EXCERPTED RECORDS:
........
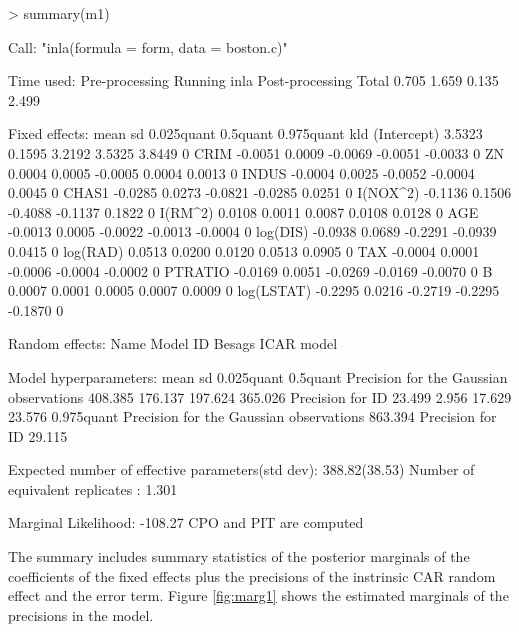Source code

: \documentclass[article]{jss}
\begin{document}
\begin{Schunk}
\begin{Sinput}
> summary(m1)
\end{Sinput}
\begin{Soutput}
Call:
"inla(formula = form, data = boston.c)"

Time used:
 Pre-processing    Running inla Post-processing           Total 
          0.705           1.659           0.135           2.499 

Fixed effects:
               mean     sd 0.025quant 0.5quant 0.975quant kld
(Intercept)  3.5323 0.1595     3.2192   3.5325     3.8449   0
CRIM        -0.0051 0.0009    -0.0069  -0.0051    -0.0033   0
ZN           0.0004 0.0005    -0.0005   0.0004     0.0013   0
INDUS       -0.0004 0.0025    -0.0052  -0.0004     0.0045   0
CHAS1       -0.0285 0.0273    -0.0821  -0.0285     0.0251   0
I(NOX^2)    -0.1136 0.1506    -0.4088  -0.1137     0.1822   0
I(RM^2)      0.0108 0.0011     0.0087   0.0108     0.0128   0
AGE         -0.0013 0.0005    -0.0022  -0.0013    -0.0004   0
log(DIS)    -0.0938 0.0689    -0.2291  -0.0939     0.0415   0
log(RAD)     0.0513 0.0200     0.0120   0.0513     0.0905   0
TAX         -0.0004 0.0001    -0.0006  -0.0004    -0.0002   0
PTRATIO     -0.0169 0.0051    -0.0269  -0.0169    -0.0070   0
B            0.0007 0.0001     0.0005   0.0007     0.0009   0
log(LSTAT)  -0.2295 0.0216    -0.2719  -0.2295    -0.1870   0

Random effects:
Name	  Model
 ID   Besags ICAR model 

Model hyperparameters:
                                        mean    sd      0.025quant 0.5quant
Precision for the Gaussian observations 408.385 176.137 197.624    365.026 
Precision for ID                         23.499   2.956  17.629     23.576 
                                        0.975quant
Precision for the Gaussian observations 863.394   
Precision for ID                         29.115   

Expected number of effective parameters(std dev): 388.82(38.53)
Number of equivalent replicates : 1.301 

Marginal Likelihood:  -108.27 
CPO and PIT are computed
\end{Soutput}
\end{Schunk}
\noindent
The summary includes summary statistics of the posterior marginals of the
coefficients of the fixed effects plus the precisions of the instrinsic CAR
random effect and the error term. Figure \ref{fig:marg1} shows the estimated
marginals of the precisions in the model.
\end{document}
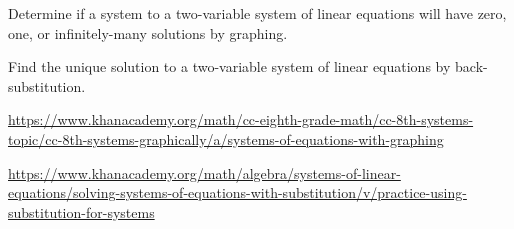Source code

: 

\begin{readinessAssuranceOutcomes}
\item Determine if a system to a two-variable system of linear equations
      will have zero, one, or infinitely-many solutions by graphing.
\item Find the unique solution to a two-variable system of linear equations
      by back-substitution.
\end{readinessAssuranceOutcomes}

\begin{readinessAssuranceResources}
\item \url{https://www.khanacademy.org/math/cc-eighth-grade-math/cc-8th-systems-topic/cc-8th-systems-graphically/a/systems-of-equations-with-graphing}
\item \url{https://www.khanacademy.org/math/algebra/systems-of-linear-equations/solving-systems-of-equations-with-substitution/v/practice-using-substitution-for-systems}
\end{readinessAssuranceResources}




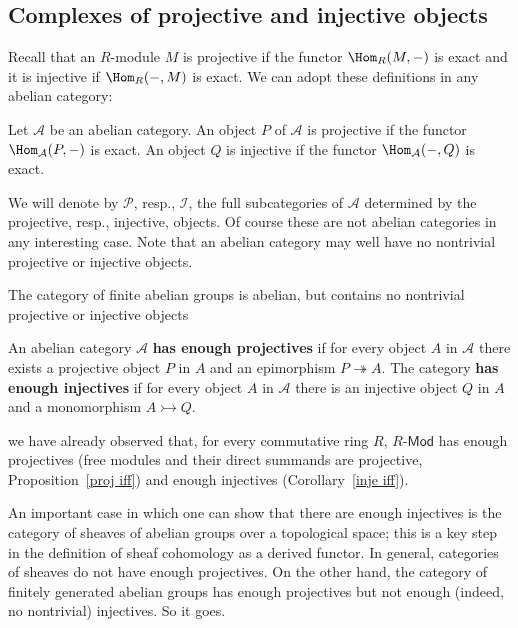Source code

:\subsection{Complexes of projective and injective objects}
Recall that an $R$-module $M$ is projective if the functor $\Hom_R(M,-)$ is exact and it is injective if $\Hom_R(-,M)$ is exact. We can adopt these definitions in any abelian category:
\begin{definition}
Let $\mathcal{A}$ be an abelian category. An object $P$ of $\mathcal{A}$ is projective if the functor $\Hom_\mathcal{A}(P,-)$ is exact. An object $Q$ is injective if the functor $\Hom_\mathcal{A}(-,Q)$ is
exact.
\end{definition}
We will denote by $\mathcal{P}$, resp., $\mathcal{I}$, the full subcategories of $\mathcal{A}$ determined by the projective, resp., injective, objects. Of course these are not abelian categories in
any interesting case. Note that an abelian category may well have no nontrivial projective or injective objects.
\begin{example}
The category of finite abelian groups is abelian, but contains no nontrivial projective or injective objects
\end{example}
\begin{definition}
An abelian category $\mathcal{A}$ \textbf{has enough projectives} if for every object $A$ in $\mathcal{A}$ there exists a projective object $P$ in $A$ and an epimorphism $P\twoheadrightarrow A$. The category \textbf{has enough injectives} if for every object $A$ in $\mathcal{A}$ there is an injective object $Q$ in $A$ and a monomorphism $A\rightarrowtail Q$.
\end{definition}
we have already observed that, for every commutative ring $R$, $R$-$\mathsf{Mod}$ has enough projectives (free modules and their direct summands are projective, Proposition~\ref{proj iff}) and enough injectives (Corollary~\ref{inje iff}).\par
An important case in which one can show that there are enough injectives is the category of sheaves of abelian groups over a topological space; this is a key step in the definition of sheaf cohomology as a derived functor. In general, categories of sheaves do not have enough projectives. On the other hand,
the category of finitely generated abelian groups has enough projectives but not enough (indeed, no nontrivial) injectives. So it goes.
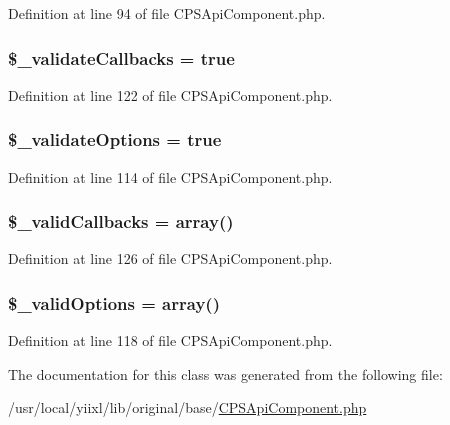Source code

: Definition at line 94 of file CPSApiComponent.php.

\hypertarget{classCPSApiComponent_a73fdad41769f4f4ef1ebeaba5380ffad}{
\subsubsection[{\$\_\-validateCallbacks}]{\setlength{\rightskip}{0pt plus 5cm}\$\_\-validateCallbacks = true}}
\label{classCPSApiComponent_a73fdad41769f4f4ef1ebeaba5380ffad}


Definition at line 122 of file CPSApiComponent.php.

\hypertarget{classCPSApiComponent_a06b741ce121a93d6010e3c514edba22b}{
\subsubsection[{\$\_\-validateOptions}]{\setlength{\rightskip}{0pt plus 5cm}\$\_\-validateOptions = true}}
\label{classCPSApiComponent_a06b741ce121a93d6010e3c514edba22b}


Definition at line 114 of file CPSApiComponent.php.

\hypertarget{classCPSApiComponent_aadd5e6fdc7ba1ec3b3e4a916c4f005d0}{
\subsubsection[{\$\_\-validCallbacks}]{\setlength{\rightskip}{0pt plus 5cm}\$\_\-validCallbacks = {\bf array}()}}
\label{classCPSApiComponent_aadd5e6fdc7ba1ec3b3e4a916c4f005d0}


Definition at line 126 of file CPSApiComponent.php.

\hypertarget{classCPSApiComponent_afe1adfd2c4c57954ea5230cae01d1c47}{
\subsubsection[{\$\_\-validOptions}]{\setlength{\rightskip}{0pt plus 5cm}\$\_\-validOptions = {\bf array}()}}
\label{classCPSApiComponent_afe1adfd2c4c57954ea5230cae01d1c47}


Definition at line 118 of file CPSApiComponent.php.



The documentation for this class was generated from the following file:\begin{DoxyCompactItemize}
\item 
/usr/local/yiixl/lib/original/base/\hyperlink{CPSApiComponent_8php}{CPSApiComponent.php}\end{DoxyCompactItemize}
........
PROBLEM DESCRIPTION:
An answer that restates all the entries exactly and drops the images is what is needed.

EXERCISE OUTPUT:
Source code

: \documentclass[article]{jss}
\begin{document}
\begin{Schunk}
\begin{Sinput}
> summary(m1)
\end{Sinput}
\begin{Soutput}
Call:
"inla(formula = form, data = boston.c)"

Time used:
 Pre-processing    Running inla Post-processing           Total 
          0.705           1.659           0.135           2.499 

Fixed effects:
               mean     sd 0.025quant 0.5quant 0.975quant kld
(Intercept)  3.5323 0.1595     3.2192   3.5325     3.8449   0
CRIM        -0.0051 0.0009    -0.0069  -0.0051    -0.0033   0
ZN           0.0004 0.0005    -0.0005   0.0004     0.0013   0
INDUS       -0.0004 0.0025    -0.0052  -0.0004     0.0045   0
CHAS1       -0.0285 0.0273    -0.0821  -0.0285     0.0251   0
I(NOX^2)    -0.1136 0.1506    -0.4088  -0.1137     0.1822   0
I(RM^2)      0.0108 0.0011     0.0087   0.0108     0.0128   0
AGE         -0.0013 0.0005    -0.0022  -0.0013    -0.0004   0
log(DIS)    -0.0938 0.0689    -0.2291  -0.0939     0.0415   0
log(RAD)     0.0513 0.0200     0.0120   0.0513     0.0905   0
TAX         -0.0004 0.0001    -0.0006  -0.0004    -0.0002   0
PTRATIO     -0.0169 0.0051    -0.0269  -0.0169    -0.0070   0
B            0.0007 0.0001     0.0005   0.0007     0.0009   0
log(LSTAT)  -0.2295 0.0216    -0.2719  -0.2295    -0.1870   0

Random effects:
Name	  Model
 ID   Besags ICAR model 

Model hyperparameters:
                                        mean    sd      0.025quant 0.5quant
Precision for the Gaussian observations 408.385 176.137 197.624    365.026 
Precision for ID                         23.499   2.956  17.629     23.576 
                                        0.975quant
Precision for the Gaussian observations 863.394   
Precision for ID                         29.115   

Expected number of effective parameters(std dev): 388.82(38.53)
Number of equivalent replicates : 1.301 

Marginal Likelihood:  -108.27 
CPO and PIT are computed
\end{Soutput}
\end{Schunk}
\noindent
The summary includes summary statistics of the posterior marginals of the
coefficients of the fixed effects plus the precisions of the instrinsic CAR
random effect and the error term. Figure \ref{fig:marg1} shows the estimated
marginals of the precisions in the model.
\end{document}
Source code

: 

\begin{readinessAssuranceOutcomes}
\item Determine if a system to a two-variable system of linear equations
      will have zero, one, or infinitely-many solutions by graphing.
\item Find the unique solution to a two-variable system of linear equations
      by back-substitution.
\end{readinessAssuranceOutcomes}

\begin{readinessAssuranceResources}
\item \url{https://www.khanacademy.org/math/cc-eighth-grade-math/cc-8th-systems-topic/cc-8th-systems-graphically/a/systems-of-equations-with-graphing}
\item \url{https://www.khanacademy.org/math/algebra/systems-of-linear-equations/solving-systems-of-equations-with-substitution/v/practice-using-substitution-for-systems}
\end{readinessAssuranceResources}




Source code

:\subsection{Complexes of projective and injective objects}
Recall that an $R$-module $M$ is projective if the functor $\Hom_R(M,-)$ is exact and it is injective if $\Hom_R(-,M)$ is exact. We can adopt these definitions in any abelian category:
\begin{definition}
Let $\mathcal{A}$ be an abelian category. An object $P$ of $\mathcal{A}$ is projective if the functor $\Hom_\mathcal{A}(P,-)$ is exact. An object $Q$ is injective if the functor $\Hom_\mathcal{A}(-,Q)$ is
exact.
\end{definition}
We will denote by $\mathcal{P}$, resp., $\mathcal{I}$, the full subcategories of $\mathcal{A}$ determined by the projective, resp., injective, objects. Of course these are not abelian categories in
any interesting case. Note that an abelian category may well have no nontrivial projective or injective objects.
\begin{example}
The category of finite abelian groups is abelian, but contains no nontrivial projective or injective objects
\end{example}
\begin{definition}
An abelian category $\mathcal{A}$ \textbf{has enough projectives} if for every object $A$ in $\mathcal{A}$ there exists a projective object $P$ in $A$ and an epimorphism $P\twoheadrightarrow A$. The category \textbf{has enough injectives} if for every object $A$ in $\mathcal{A}$ there is an injective object $Q$ in $A$ and a monomorphism $A\rightarrowtail Q$.
\end{definition}
we have already observed that, for every commutative ring $R$, $R$-$\mathsf{Mod}$ has enough projectives (free modules and their direct summands are projective, Proposition~\ref{proj iff}) and enough injectives (Corollary~\ref{inje iff}).\par
An important case in which one can show that there are enough injectives is the category of sheaves of abelian groups over a topological space; this is a key step in the definition of sheaf cohomology as a derived functor. In general, categories of sheaves do not have enough projectives. On the other hand,
the category of finitely generated abelian groups has enough projectives but not enough (indeed, no nontrivial) injectives. So it goes.
Source code

: Definition at line 94 of file CPSApiComponent.php.

\hypertarget{classCPSApiComponent_a73fdad41769f4f4ef1ebeaba5380ffad}{
\subsubsection[{\$\_\-validateCallbacks}]{\setlength{\rightskip}{0pt plus 5cm}\$\_\-validateCallbacks = true}}
\label{classCPSApiComponent_a73fdad41769f4f4ef1ebeaba5380ffad}


Definition at line 122 of file CPSApiComponent.php.

\hypertarget{classCPSApiComponent_a06b741ce121a93d6010e3c514edba22b}{
\subsubsection[{\$\_\-validateOptions}]{\setlength{\rightskip}{0pt plus 5cm}\$\_\-validateOptions = true}}
\label{classCPSApiComponent_a06b741ce121a93d6010e3c514edba22b}


Definition at line 114 of file CPSApiComponent.php.

\hypertarget{classCPSApiComponent_aadd5e6fdc7ba1ec3b3e4a916c4f005d0}{
\subsubsection[{\$\_\-validCallbacks}]{\setlength{\rightskip}{0pt plus 5cm}\$\_\-validCallbacks = {\bf array}()}}
\label{classCPSApiComponent_aadd5e6fdc7ba1ec3b3e4a916c4f005d0}


Definition at line 126 of file CPSApiComponent.php.

\hypertarget{classCPSApiComponent_afe1adfd2c4c57954ea5230cae01d1c47}{
\subsubsection[{\$\_\-validOptions}]{\setlength{\rightskip}{0pt plus 5cm}\$\_\-validOptions = {\bf array}()}}
\label{classCPSApiComponent_afe1adfd2c4c57954ea5230cae01d1c47}


Definition at line 118 of file CPSApiComponent.php.



The documentation for this class was generated from the following file:\begin{DoxyCompactItemize}
\item 
/usr/local/yiixl/lib/original/base/\hyperlink{CPSApiComponent_8php}{CPSApiComponent.php}\end{DoxyCompactItemize}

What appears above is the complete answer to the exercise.